INFORMATION PROVIDED:
- Opening Delimiter -
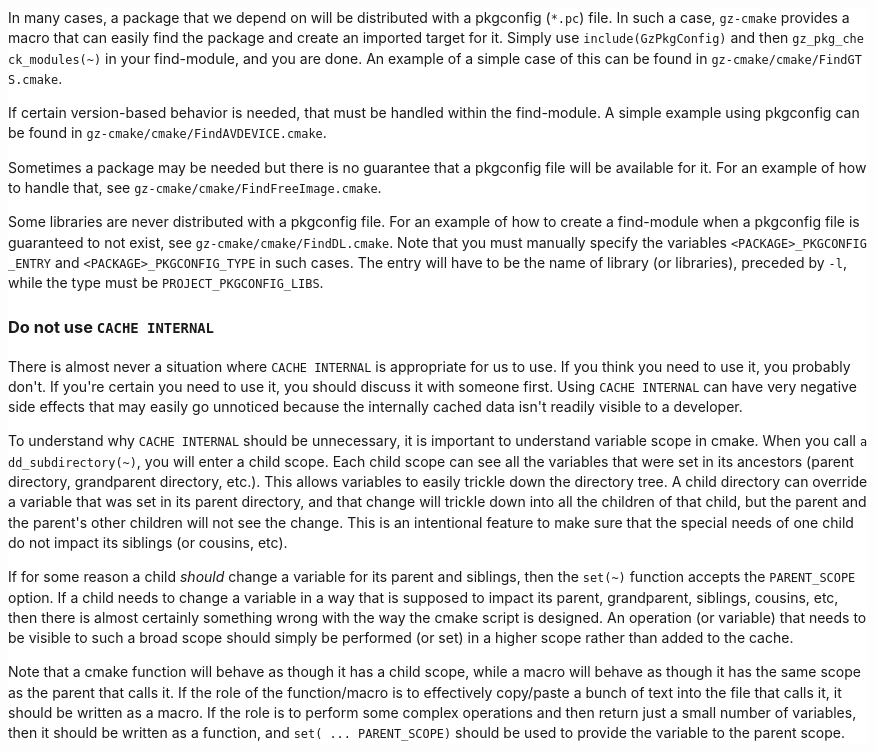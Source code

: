 In many cases, a package that we depend on will be distributed with a pkgconfig
(`*.pc`) file. In such a case, `gz-cmake` provides a macro that can easily
find the package and create an imported target for it. Simply use `include(GzPkgConfig)`
and then `gz_pkg_check_modules(~)` in your find-module, and you are done. An
example of a simple case of this can be found in `gz-cmake/cmake/FindGTS.cmake`.

If certain version-based behavior is needed, that must be handled within the
find-module. A simple example using pkgconfig can be found in
`gz-cmake/cmake/FindAVDEVICE.cmake`.

Sometimes a package may be needed but there is no guarantee that a pkgconfig
file will be available for it. For an example of how to handle that, see
`gz-cmake/cmake/FindFreeImage.cmake`.

Some libraries are never distributed with a pkgconfig file. For an example of
how to create a find-module when a pkgconfig file is guaranteed to not exist,
see `gz-cmake/cmake/FindDL.cmake`. Note that you must manually specify the
variables `<PACKAGE>_PKGCONFIG_ENTRY` and `<PACKAGE>_PKGCONFIG_TYPE` in such
cases. The entry will have to be the name of library (or libraries), preceded by
`-l`, while the type must be `PROJECT_PKGCONFIG_LIBS`.

### Do not use `CACHE INTERNAL`

There is almost never a situation where `CACHE INTERNAL` is appropriate for us
to use. If you think you need to use it, you probably don't. If you're certain
you need to use it, you should discuss it with someone first. Using
`CACHE INTERNAL` can have very negative side effects that may easily go
unnoticed because the internally cached data isn't readily visible to a
developer.

To understand why `CACHE INTERNAL` should be unnecessary, it is important to
understand variable scope in cmake. When you call `add_subdirectory(~)`, you
will enter a child scope. Each child scope can see all the variables that were
set in its ancestors (parent directory, grandparent directory, etc.). This
allows variables to easily trickle down the directory tree. A child directory
can override a variable that was set in its parent directory, and that change
will trickle down into all the children of that child, but the parent and the
parent's other children will not see the change. This is an intentional feature
to make sure that the special needs of one child do not impact its siblings (or
cousins, etc).

If for some reason a child *should* change a variable for its parent and
siblings, then the `set(~)` function accepts the `PARENT_SCOPE` option. If a
child needs to change a variable in a way that is supposed to impact its parent,
grandparent, siblings, cousins, etc, then there is almost certainly something
wrong with the way the cmake script is designed. An operation (or variable) that
needs to be visible to such a broad scope should simply be performed (or set) in
a higher scope rather than added to the cache.

Note that a cmake function will behave as though it has a child scope, while a
macro will behave as though it has the same scope as the parent that calls it.
If the role of the function/macro is to effectively copy/paste a bunch of
text into the file that calls it, it should be written as a macro. If the role
is to perform some complex operations and then return just a small number of
variables, then it should be written as a function, and `set( ... PARENT_SCOPE)`
should be used to provide the variable to the parent scope.
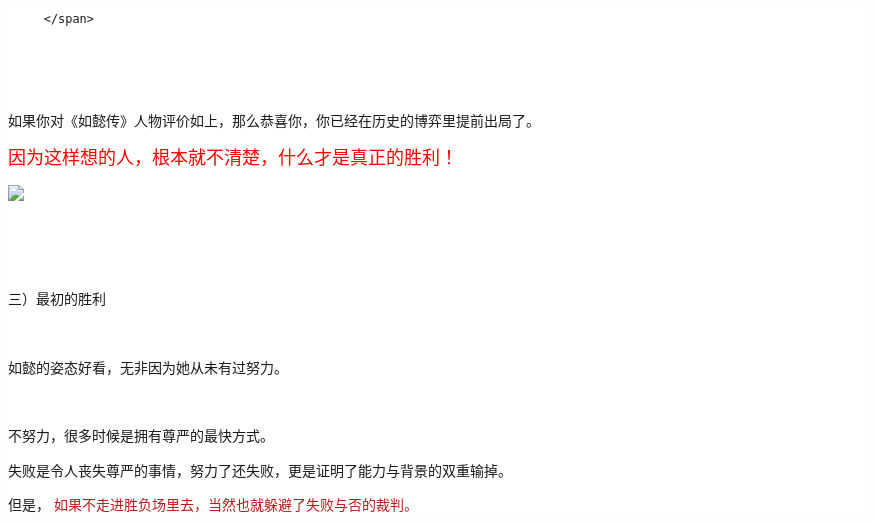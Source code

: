          </span>
</p>
<p line="KrOu">
<br/>
</p>
<p line="tQMW">
<br/>
</p>
<p style="margin-bottom: 10px;">
<span class="ql-author-12577680 ql-size-12 ql-font-kaiti">
          如果你对《如懿传》人物评价如上，那么恭喜你，你已经在历史的博弈里提前出局了。
         </span>
</p>
<p style="margin-bottom: 10px;">
<span style="color: rgb(255, 0, 0);font-size: 18px;">
          因为这样想的人，根本就不清楚，什么才是真正的胜利！
         </span>
</p>
<p line="H8z3">
<img class="" data-backh="377" data-backw="558" data-before-oversubscription-url="https://images-cdn.shimo.im/xX5c6Q16XY89utjN/timg_3.jpeg!thumbnail" data-ratio="0.675" data-src="" data-type="jpeg" data-w="600" src="{{ '/img/Ok4hZ0tV6r7FGsyHLr0Ll9HibkRNS491G95vQv18576afYMEy17BaJta731t8aeIW1icfp09U7GzyjFZAft4F7YA.jpeg' | prepend: site.img | replace: '//','/' }}" style="width: 100%;height: auto;"/>
</p>
<p line="H8z3">
<br/>
</p>
<p line="H8z3">
<br/>
</p>
<p line="H8z3">
<span class="ql-author-12577680 ql-size-12 ql-font-kaiti" style="">
</span>
</p>
<p line="aqcJ">
<span class="ql-author-12577680 ql-size-12 ql-font-kaiti">
          三）最初的胜利
         </span>
</p>
<p line="aIfV">
<br/>
</p>
<p line="gbfN">
<span class="ql-author-12577680 ql-size-12 ql-font-kaiti">
          如懿的姿态好看，无非因为她从未有过努力。
         </span>
</p>
<p line="ZNgO">
<br/>
</p>
<p line="4oiw">
<span class="ql-author-12577680 ql-size-12 ql-font-kaiti">
          不努力，很多时候是拥有尊严的最快方式。
         </span>
</p>
<p line="xp29">
<span class="ql-author-12577680 ql-size-12 ql-font-kaiti">
          失败是令人丧失尊严的事情，努力了还失败，更是证明了能力与背景的双重输掉。
         </span>
</p>
<p style="margin-top: 10px;margin-bottom: 10px;">
<span class="ql-author-12577680 ql-size-12 ql-font-kaiti">
          但是，
         </span>
<span class="ql-author-12577680 ql-size-12 ql-font-kaiti" style="color: rgb(190, 26, 29);">
          如果不走进胜负场里去，当然也就躲避了失败与否的裁判。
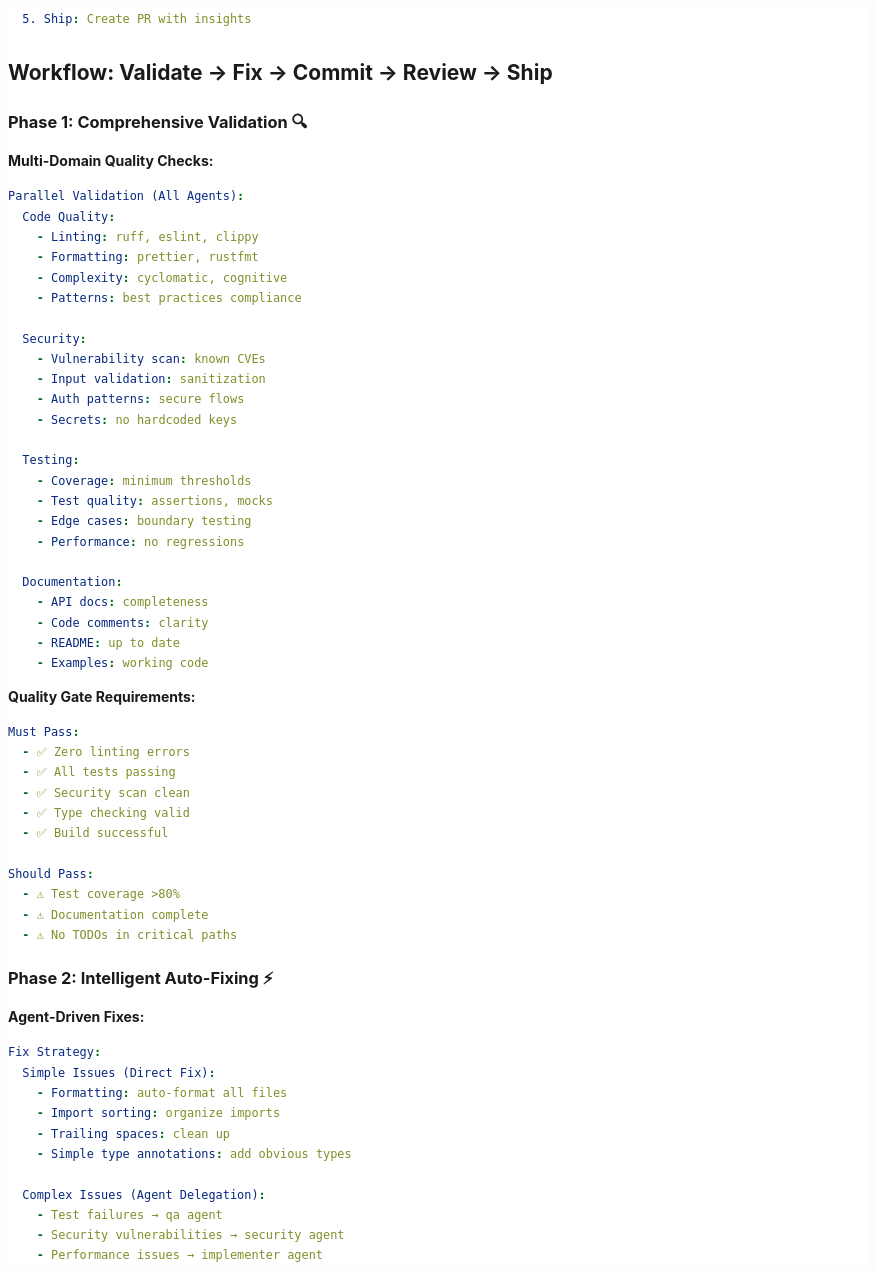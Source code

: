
 ```yaml
  5. Ship: Create PR with insights
```

## Workflow: Validate → Fix → Commit → Review → Ship

### Phase 1: Comprehensive Validation 🔍
**Multi-Domain Quality Checks:**
```yaml
Parallel Validation (All Agents):
  Code Quality:
    - Linting: ruff, eslint, clippy
    - Formatting: prettier, rustfmt
    - Complexity: cyclomatic, cognitive
    - Patterns: best practices compliance
    
  Security:
    - Vulnerability scan: known CVEs
    - Input validation: sanitization
    - Auth patterns: secure flows
    - Secrets: no hardcoded keys
    
  Testing:
    - Coverage: minimum thresholds
    - Test quality: assertions, mocks
    - Edge cases: boundary testing
    - Performance: no regressions
    
  Documentation:
    - API docs: completeness
    - Code comments: clarity
    - README: up to date
    - Examples: working code
```

**Quality Gate Requirements:**
```yaml
Must Pass:
  - ✅ Zero linting errors
  - ✅ All tests passing
  - ✅ Security scan clean
  - ✅ Type checking valid
  - ✅ Build successful
  
Should Pass:
  - ⚠️ Test coverage >80%
  - ⚠️ Documentation complete
  - ⚠️ No TODOs in critical paths
```

### Phase 2: Intelligent Auto-Fixing ⚡
**Agent-Driven Fixes:**
```yaml
Fix Strategy:
  Simple Issues (Direct Fix):
    - Formatting: auto-format all files
    - Import sorting: organize imports
    - Trailing spaces: clean up
    - Simple type annotations: add obvious types
    
  Complex Issues (Agent Delegation):
    - Test failures → qa agent
    - Security vulnerabilities → security agent
    - Performance issues → implementer agent
```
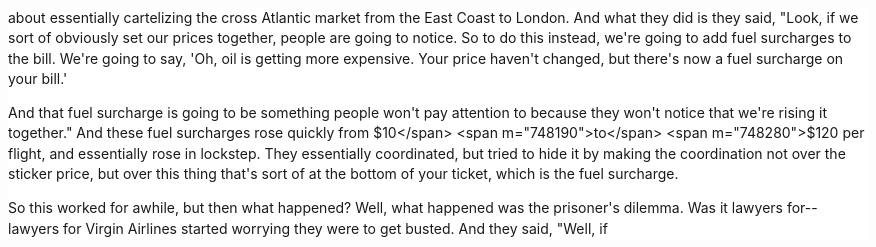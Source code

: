   <span m="715200">about</span> <span m="715410">essentially</span> <span m="715950">cartelizing</span>
  <span m="716790">the</span> <span m="716850">cross</span> <span m="717270">Atlantic</span>
  <span m="718560">market</span> <span m="719630">from</span> <span m="719810">the</span>
  <span m="719890">East</span> <span m="720030">Coast</span> <span m="720360">to</span>
  <span m="721590">London.</span> <span m="723090">And</span> <span m="723110">what</span>
  <span m="723260">they</span> <span m="723410">did</span> <span m="723770">is</span>
  <span m="723890">they</span> <span m="724040">said,</span> <span m="724220">&quot;Look,</span>
  <span m="725060">if</span> <span m="725270">we</span> <span m="725780">sort</span>
  <span m="725990">of</span> <span m="726140">obviously</span> <span m="726710">set</span>
  <span m="726920">our</span> <span m="726980">prices</span> <span m="727490">together,</span>
  <span m="728150">people</span> <span m="728390">are</span> <span m="728450">going</span>
  <span m="728540">to</span> <span m="728630">notice.</span> <span m="729680">So</span>
  <span m="729800">to</span> <span m="729910">do</span> <span m="730070">this</span>
  <span m="730190">instead,</span> <span m="730610">we're</span> <span m="730760">going</span>
  <span m="730880">to</span> <span m="730940">add</span> <span m="731240">fuel</span>
  <span m="731720">surcharges</span> <span m="732530">to</span> <span m="732650">the</span>
  <span m="732740">bill.</span> <span m="732980">We're</span> <span m="733090">going
  to</span> <span m="733190">say,</span> <span m="733340">'Oh,</span> <span m="734090">oil
  is</span> <span m="734300">getting</span> <span m="734450">more</span> <span m="734540">expensive.</span>
  <span m="735350">Your</span> <span m="735470">price</span> <span m="735710">haven't</span>
  <span m="735890">changed,</span> <span m="736100">but</span> <span m="736220">there's</span>
  <span m="736340">now</span> <span m="736520">a</span> <span m="736550">fuel</span>
  <span m="736850">surcharge</span> <span m="737390">on</span> <span m="737480">your</span>
  <span m="737570">bill.'</span></p><p><span m="738770">And</span> <span m="738890">that</span>
  <span m="739040">fuel</span> <span m="739340">surcharge</span> <span m="741110">is</span>
  <span m="741290">going</span> <span m="741410">to</span> <span m="741470">be</span>
  <span m="741560">something</span> <span m="741860">people won't</span> <span m="742040">pay</span>
  <span m="742190">attention to</span> <span m="742610">because they</span> <span
  m="742910">won't</span> <span m="743120">notice</span> <span m="743960">that</span>
  <span m="744110">we're</span> <span m="744200">rising</span> <span m="744560">it</span>
  <span m="744620">together.&quot;</span> <span m="745530">And</span> <span m="745550">these</span>
  <span m="745700">fuel</span> <span m="745880">surcharges</span> <span m="746810">rose</span>
  <span m="747110">quickly</span> <span m="747500">from</span> <span m="747680">$10</span>
  <span m="748190">to</span> <span m="748280">$120</span> <span m="749240">per</span>
  <span m="749390">flight,</span> <span m="750320">and</span> <span m="750470">essentially</span>
  <span m="750800">rose</span> <span m="751040">in</span> <span m="751130">lockstep.</span>
  <span m="752040">They</span> <span m="752170">essentially</span> <span m="752450">coordinated,</span>
  <span m="753200">but</span> <span m="753350">tried</span> <span m="753560">to</span>
  <span m="753620">hide</span> <span m="753920">it</span> <span m="753980">by</span>
  <span m="754130">making</span> <span m="754340">the</span> <span m="754430">coordination</span>
  <span m="754910">not</span> <span m="755030">over</span> <span m="755180">the</span>
  <span m="755270">sticker</span> <span m="755540">price,</span> <span m="756150">but
  over</span> <span m="756340">this</span> <span m="756460">thing</span> <span m="756580">that's</span>
  <span m="756710">sort</span> <span m="756800">of</span> <span m="756860">at the</span>
  <span m="756920">bottom</span> <span m="757250">of</span> <span m="757340">your</span>
  <span m="757430">ticket,</span> <span m="757730">which</span> <span m="757910">is</span>
  <span m="758000">the</span> <span m="758060">fuel</span> <span m="758270">surcharge.</span></p><p><span
  m="760060">So</span> <span m="760180">this</span> <span m="760330">worked</span>
  <span m="760540">for</span> <span m="760630">awhile,</span> <span m="760870">but</span>
  <span m="760990">then</span> <span m="761140">what</span> <span m="761260">happened?</span>
  <span m="762140">Well,</span> <span m="762340">what</span> <span m="762440">happened</span>
  <span m="762640">was</span> <span m="762730">the</span> <span m="762820">prisoner's</span>
  <span m="763210">dilemma.</span> <span m="764410">Was</span> <span m="764680">it</span>
  <span m="765040">lawyers</span> <span m="766540">for--</span> <span m="768670">lawyers</span>
  <span m="769030">for</span> <span m="769130">Virgin</span> <span m="769630">Airlines</span>
  <span m="770710">started</span> <span m="771160">worrying</span> <span m="771580">they</span>
  <span m="771700">were</span> <span m="771800">to</span> <span m="771880">get</span>
  <span m="772030">busted.</span> <span m="773570">And</span> <span m="773660">they</span>
  <span m="773750">said,</span> <span m="774330">&quot;Well,</span> <span m="774540">if</span>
- Closing Delimiter -
WHAT YOU SHOULD DO: All lines from the start of the entries above through the line containing "that can easily" must be transcribed exactly, both ends included, and no picture may be copied.

WRITTEN RESPONSE:
Source code

: In many cases, a package that we depend on will be distributed with a pkgconfig
(`*.pc`) file. In such a case, `gz-cmake` provides a macro that can easily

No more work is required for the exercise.